*Task prompt*
Search the listing below for lines that hold the word "begin", and report only how many there are.

*Data supplied*

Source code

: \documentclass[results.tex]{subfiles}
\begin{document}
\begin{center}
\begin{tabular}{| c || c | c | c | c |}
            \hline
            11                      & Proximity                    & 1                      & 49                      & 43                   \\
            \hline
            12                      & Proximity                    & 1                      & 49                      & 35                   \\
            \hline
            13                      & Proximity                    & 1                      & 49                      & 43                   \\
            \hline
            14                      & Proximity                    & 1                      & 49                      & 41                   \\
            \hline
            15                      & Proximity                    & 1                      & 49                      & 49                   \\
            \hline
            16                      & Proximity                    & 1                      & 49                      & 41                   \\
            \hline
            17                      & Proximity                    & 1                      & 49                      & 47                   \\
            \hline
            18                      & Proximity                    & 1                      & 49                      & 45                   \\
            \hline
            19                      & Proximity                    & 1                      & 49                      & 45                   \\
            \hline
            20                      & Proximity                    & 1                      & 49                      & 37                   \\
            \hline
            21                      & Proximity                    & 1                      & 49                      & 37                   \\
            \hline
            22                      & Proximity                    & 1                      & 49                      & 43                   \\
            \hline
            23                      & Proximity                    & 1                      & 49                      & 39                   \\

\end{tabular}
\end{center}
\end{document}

*Written answer*
3